##### DATA LISTING #####

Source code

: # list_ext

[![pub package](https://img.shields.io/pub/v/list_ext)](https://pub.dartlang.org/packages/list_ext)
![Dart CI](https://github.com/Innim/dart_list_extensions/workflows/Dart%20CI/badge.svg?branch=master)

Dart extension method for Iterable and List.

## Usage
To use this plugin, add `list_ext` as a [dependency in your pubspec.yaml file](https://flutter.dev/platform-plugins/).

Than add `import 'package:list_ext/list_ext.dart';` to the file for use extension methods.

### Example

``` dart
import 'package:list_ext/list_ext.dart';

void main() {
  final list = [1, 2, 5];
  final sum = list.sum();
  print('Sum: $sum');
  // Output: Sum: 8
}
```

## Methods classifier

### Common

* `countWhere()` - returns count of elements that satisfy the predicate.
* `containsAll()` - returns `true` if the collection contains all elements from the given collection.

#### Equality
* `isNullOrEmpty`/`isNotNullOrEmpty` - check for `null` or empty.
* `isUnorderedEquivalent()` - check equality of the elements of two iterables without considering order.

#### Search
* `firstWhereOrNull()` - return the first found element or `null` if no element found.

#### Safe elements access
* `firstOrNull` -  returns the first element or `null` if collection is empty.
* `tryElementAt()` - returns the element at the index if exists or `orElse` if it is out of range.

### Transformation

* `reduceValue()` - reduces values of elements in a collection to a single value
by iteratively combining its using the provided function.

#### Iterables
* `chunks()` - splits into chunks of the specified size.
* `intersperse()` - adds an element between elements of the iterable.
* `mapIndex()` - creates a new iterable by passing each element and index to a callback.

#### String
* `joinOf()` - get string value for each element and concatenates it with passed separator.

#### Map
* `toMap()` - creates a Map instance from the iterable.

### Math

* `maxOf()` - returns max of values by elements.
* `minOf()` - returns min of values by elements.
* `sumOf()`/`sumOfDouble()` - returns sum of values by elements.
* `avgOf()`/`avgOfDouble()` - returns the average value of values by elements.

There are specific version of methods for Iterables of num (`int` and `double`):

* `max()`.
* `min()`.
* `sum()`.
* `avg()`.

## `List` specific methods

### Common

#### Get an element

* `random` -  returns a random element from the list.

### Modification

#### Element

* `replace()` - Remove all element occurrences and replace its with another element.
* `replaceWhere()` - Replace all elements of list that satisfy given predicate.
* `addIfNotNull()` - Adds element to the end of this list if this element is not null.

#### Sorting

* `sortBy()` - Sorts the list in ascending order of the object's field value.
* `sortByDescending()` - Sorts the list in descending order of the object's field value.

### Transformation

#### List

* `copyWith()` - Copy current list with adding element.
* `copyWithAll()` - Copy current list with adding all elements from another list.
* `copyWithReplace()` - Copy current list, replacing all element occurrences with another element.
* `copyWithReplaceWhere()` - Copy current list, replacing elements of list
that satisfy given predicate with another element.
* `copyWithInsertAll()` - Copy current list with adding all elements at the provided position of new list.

#####
##### DATA LISTING #####

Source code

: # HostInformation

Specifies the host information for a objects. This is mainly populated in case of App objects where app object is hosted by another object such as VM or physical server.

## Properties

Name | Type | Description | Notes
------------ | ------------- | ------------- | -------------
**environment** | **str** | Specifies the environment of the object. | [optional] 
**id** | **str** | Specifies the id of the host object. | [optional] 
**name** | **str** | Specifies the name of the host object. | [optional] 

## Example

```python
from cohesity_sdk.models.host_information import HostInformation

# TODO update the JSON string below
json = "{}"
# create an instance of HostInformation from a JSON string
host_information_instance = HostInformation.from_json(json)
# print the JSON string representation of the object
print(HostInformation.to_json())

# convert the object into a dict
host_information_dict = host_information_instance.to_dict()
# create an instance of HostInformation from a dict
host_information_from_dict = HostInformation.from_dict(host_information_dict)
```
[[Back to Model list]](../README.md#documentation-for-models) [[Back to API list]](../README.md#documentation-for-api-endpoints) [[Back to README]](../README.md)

#####
##### DATA LISTING #####

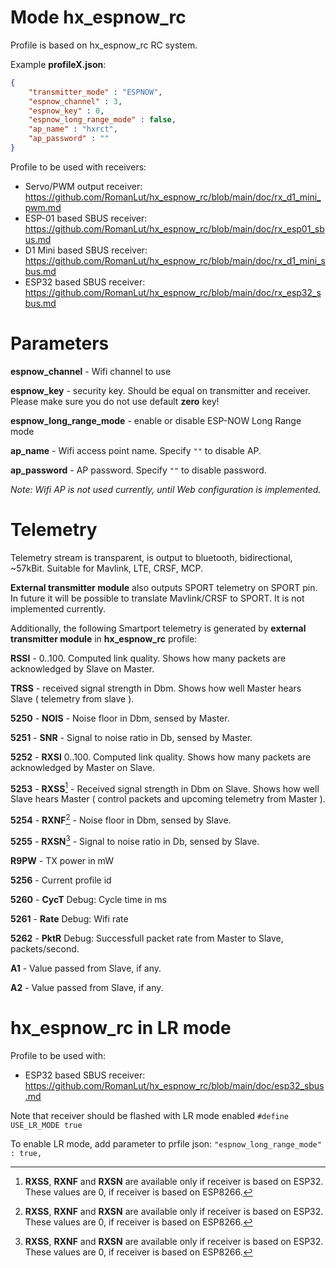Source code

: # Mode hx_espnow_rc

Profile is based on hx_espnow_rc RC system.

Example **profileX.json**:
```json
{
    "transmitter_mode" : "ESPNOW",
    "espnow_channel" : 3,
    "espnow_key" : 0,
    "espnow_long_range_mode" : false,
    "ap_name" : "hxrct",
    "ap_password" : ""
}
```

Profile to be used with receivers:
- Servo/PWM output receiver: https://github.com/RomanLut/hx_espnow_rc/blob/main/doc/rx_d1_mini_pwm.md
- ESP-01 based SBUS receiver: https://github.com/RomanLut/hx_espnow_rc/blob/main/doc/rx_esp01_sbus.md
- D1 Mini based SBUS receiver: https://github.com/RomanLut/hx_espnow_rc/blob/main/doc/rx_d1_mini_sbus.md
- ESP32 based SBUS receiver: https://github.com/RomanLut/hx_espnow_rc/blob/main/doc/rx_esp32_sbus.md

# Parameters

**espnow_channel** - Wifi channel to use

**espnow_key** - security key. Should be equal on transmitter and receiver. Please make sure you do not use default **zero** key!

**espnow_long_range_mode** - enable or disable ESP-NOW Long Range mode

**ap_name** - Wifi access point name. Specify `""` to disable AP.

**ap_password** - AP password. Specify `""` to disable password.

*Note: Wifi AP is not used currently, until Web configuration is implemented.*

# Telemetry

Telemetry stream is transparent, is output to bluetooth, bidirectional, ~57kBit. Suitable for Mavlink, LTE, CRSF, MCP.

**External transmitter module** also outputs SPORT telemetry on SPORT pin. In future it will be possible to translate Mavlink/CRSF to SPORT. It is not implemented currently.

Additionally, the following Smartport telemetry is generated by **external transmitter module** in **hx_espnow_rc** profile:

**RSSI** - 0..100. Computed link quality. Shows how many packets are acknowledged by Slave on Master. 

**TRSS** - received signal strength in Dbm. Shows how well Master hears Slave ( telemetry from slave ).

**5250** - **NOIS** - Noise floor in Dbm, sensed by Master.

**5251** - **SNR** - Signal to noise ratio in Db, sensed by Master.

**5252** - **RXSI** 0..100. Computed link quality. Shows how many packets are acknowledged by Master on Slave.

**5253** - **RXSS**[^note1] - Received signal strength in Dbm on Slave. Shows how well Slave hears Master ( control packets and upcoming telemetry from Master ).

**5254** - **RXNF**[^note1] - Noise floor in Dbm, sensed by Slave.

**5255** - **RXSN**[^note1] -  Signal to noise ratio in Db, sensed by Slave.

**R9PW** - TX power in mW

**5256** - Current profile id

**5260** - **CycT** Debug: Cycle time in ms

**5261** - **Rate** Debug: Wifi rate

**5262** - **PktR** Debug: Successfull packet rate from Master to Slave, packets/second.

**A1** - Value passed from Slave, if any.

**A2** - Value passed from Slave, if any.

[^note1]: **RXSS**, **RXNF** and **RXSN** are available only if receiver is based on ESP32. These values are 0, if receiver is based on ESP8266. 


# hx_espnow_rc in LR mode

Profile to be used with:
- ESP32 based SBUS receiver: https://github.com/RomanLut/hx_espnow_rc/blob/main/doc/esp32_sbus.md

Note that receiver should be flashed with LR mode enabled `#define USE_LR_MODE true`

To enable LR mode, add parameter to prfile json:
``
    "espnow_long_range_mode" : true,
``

#####

ACTIVITY:
Give back the records above exactly, limited to the lines between the one holding "### Modification" and the one holding "that satisfy given predicate with", inclusive.

ANSWER BOX:
### Modification

#### Element

* `replace()` - Remove all element occurrences and replace its with another element.
* `replaceWhere()` - Replace all elements of list that satisfy given predicate.
* `addIfNotNull()` - Adds element to the end of this list if this element is not null.

#### Sorting

* `sortBy()` - Sorts the list in ascending order of the object's field value.
* `sortByDescending()` - Sorts the list in descending order of the object's field value.

### Transformation

#### List

* `copyWith()` - Copy current list with adding element.
* `copyWithAll()` - Copy current list with adding all elements from another list.
* `copyWithReplace()` - Copy current list, replacing all element occurrences with another element.
* `copyWithReplaceWhere()` - Copy current list, replacing elements of list
that satisfy given predicate with another element.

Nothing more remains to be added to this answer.